The core is a set of worked examples through which are followed each of the principal stages of a conceptual design. These are a family of civil business jets, a military turboprop trainer and an advanced military jet trainer, all types with which the authors are very familiar. Students are encouraged to use these as examples to follow in creating their own coursework design studies. The authors argue for the need to prepare the student for real-life problem-solving as distinct from academic structured material with unique answers. They claim learning aircraft design needs to involve number crunching, working in a team and is best done with a relatively well-known aircraft type, rather than a novel non-existent one, so that comparisons with existing alternatives may be made.
The scope is suitably broad for an introductory text, covering not only a quick historical survey and the basic aerodynamics, but matters important to industry including market needs, manufacturing and overall costing. It keeps strictly to fixed-wing aircraft, predominantly subsonic, and states clearly those areas not covered in detail. There are sections that briefly introduce supersonic flight and the emerging opportunities for electric propulsion.
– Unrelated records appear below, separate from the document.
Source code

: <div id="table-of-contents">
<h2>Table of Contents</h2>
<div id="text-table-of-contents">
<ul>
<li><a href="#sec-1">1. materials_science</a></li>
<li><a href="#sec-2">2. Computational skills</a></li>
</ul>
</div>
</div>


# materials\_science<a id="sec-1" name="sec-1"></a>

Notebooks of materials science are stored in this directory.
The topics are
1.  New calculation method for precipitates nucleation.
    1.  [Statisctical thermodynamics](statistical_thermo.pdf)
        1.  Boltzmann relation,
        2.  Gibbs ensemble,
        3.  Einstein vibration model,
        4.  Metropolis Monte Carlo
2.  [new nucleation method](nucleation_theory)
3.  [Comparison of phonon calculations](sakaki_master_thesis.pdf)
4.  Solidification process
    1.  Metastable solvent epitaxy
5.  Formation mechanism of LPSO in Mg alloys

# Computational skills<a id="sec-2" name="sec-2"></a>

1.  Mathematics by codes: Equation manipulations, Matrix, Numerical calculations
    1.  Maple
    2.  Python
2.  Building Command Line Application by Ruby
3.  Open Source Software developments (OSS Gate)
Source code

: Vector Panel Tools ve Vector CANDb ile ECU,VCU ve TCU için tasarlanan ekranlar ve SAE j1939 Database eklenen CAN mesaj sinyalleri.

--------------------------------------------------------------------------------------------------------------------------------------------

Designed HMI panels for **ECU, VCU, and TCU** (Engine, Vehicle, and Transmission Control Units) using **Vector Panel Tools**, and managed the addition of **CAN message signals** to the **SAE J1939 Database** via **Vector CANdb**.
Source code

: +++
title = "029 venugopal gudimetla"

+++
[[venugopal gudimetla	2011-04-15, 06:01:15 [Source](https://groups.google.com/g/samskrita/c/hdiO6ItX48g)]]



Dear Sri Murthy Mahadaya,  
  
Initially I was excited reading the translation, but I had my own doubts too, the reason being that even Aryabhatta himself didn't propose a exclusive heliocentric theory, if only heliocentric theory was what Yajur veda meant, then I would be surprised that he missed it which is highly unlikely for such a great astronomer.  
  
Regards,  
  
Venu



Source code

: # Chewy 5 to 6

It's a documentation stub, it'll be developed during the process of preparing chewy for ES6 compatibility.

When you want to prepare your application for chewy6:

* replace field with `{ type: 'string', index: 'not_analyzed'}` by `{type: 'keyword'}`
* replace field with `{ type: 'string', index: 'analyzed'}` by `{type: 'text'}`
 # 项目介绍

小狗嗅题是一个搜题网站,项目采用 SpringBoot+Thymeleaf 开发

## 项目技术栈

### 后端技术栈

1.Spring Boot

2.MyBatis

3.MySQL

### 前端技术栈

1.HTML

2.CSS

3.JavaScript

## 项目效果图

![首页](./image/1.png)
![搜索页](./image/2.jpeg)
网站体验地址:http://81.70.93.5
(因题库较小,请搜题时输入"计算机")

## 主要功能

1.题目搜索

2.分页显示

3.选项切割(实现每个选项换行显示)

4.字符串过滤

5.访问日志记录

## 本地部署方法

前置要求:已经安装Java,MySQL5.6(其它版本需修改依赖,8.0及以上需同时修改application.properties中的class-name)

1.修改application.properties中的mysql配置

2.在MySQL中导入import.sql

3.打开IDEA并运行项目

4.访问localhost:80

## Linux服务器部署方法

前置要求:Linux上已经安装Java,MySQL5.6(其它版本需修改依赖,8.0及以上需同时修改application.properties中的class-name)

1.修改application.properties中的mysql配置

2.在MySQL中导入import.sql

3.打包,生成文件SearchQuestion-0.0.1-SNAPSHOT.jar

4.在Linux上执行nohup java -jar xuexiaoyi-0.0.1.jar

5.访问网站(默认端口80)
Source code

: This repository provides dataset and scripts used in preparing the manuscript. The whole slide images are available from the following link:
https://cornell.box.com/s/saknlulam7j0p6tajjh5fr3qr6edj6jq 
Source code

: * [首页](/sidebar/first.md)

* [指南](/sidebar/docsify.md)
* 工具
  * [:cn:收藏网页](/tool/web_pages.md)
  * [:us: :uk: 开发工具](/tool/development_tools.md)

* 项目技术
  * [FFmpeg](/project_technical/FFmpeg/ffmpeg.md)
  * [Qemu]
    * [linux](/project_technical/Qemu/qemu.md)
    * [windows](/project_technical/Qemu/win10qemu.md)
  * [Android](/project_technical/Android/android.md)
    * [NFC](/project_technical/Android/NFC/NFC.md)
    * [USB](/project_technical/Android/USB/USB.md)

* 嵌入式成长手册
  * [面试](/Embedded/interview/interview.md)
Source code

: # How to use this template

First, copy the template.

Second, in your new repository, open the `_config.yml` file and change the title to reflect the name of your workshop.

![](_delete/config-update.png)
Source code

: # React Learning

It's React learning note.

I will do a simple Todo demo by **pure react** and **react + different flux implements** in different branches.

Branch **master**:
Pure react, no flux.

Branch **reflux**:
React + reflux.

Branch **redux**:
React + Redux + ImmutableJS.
There is much good material here with a balance of topics. The student is given a clear insight into the very wide range of factors to be considered when setting out to create a satisfactory overall design with commercial potential.
The ‘industrial approach’ refers to the authors’ practical expectation that the student aiming to take up design as a career will most likely go to work in a major company and should be given some insight into the working practices to expect.
Part I gives an overall introduction including aerodynamic fundamentals, wings, bodies and tail, aircraft statistics and configuration choices. Part II develops the example designs through a number of steps – layout, undercarriage, weight and centre of gravity, drag, powerplant integration, and sizing including family derivatives, aircraft performance and cost considerations. Part III looks at further aspects including loads, stability, materials and structures, manufacturing considerations and aircraft systems.
While acknowledging that the design process is a highly iterative one, the authors have tried to give a ‘linear’ development through the book from one topic to the next. The use of a small diverse suite of examples to tie things together is commendable. However, the linearity is rather lost in the text, with considerable cross-referring.
This is a very large book, perhaps 50% longer than D. P. Raymer Aircraft Design: A Conceptual Approach (American Institute of Aeronautics and Astronautics. 2018 – Sixth edition). The reason appears to be the excess of repetition. Some points are made over and over, and on some pages, statements or even whole paragraphs are repeated in only slightly modified form. The style is verbose. Frequently poor grammar and minor errors create apparent contradictions and ambiguities. Numerous references are made to Kundu’s earlier textbook Theory and Practice of Aircraft Performance (John Wiley. 2016), which is recommended as a companion volume. It gives more detailed performance analyses of the same example aircraft, but at least a half of that book has been repeated in the present volume.
What seems missing is the clear succinct presentation of the completed design proposals that industry would expect for management review, the university should expect from completed coursework and surely the student will look for in model examples.
This could be an excellent textbook, but it needs significant editorial tidying.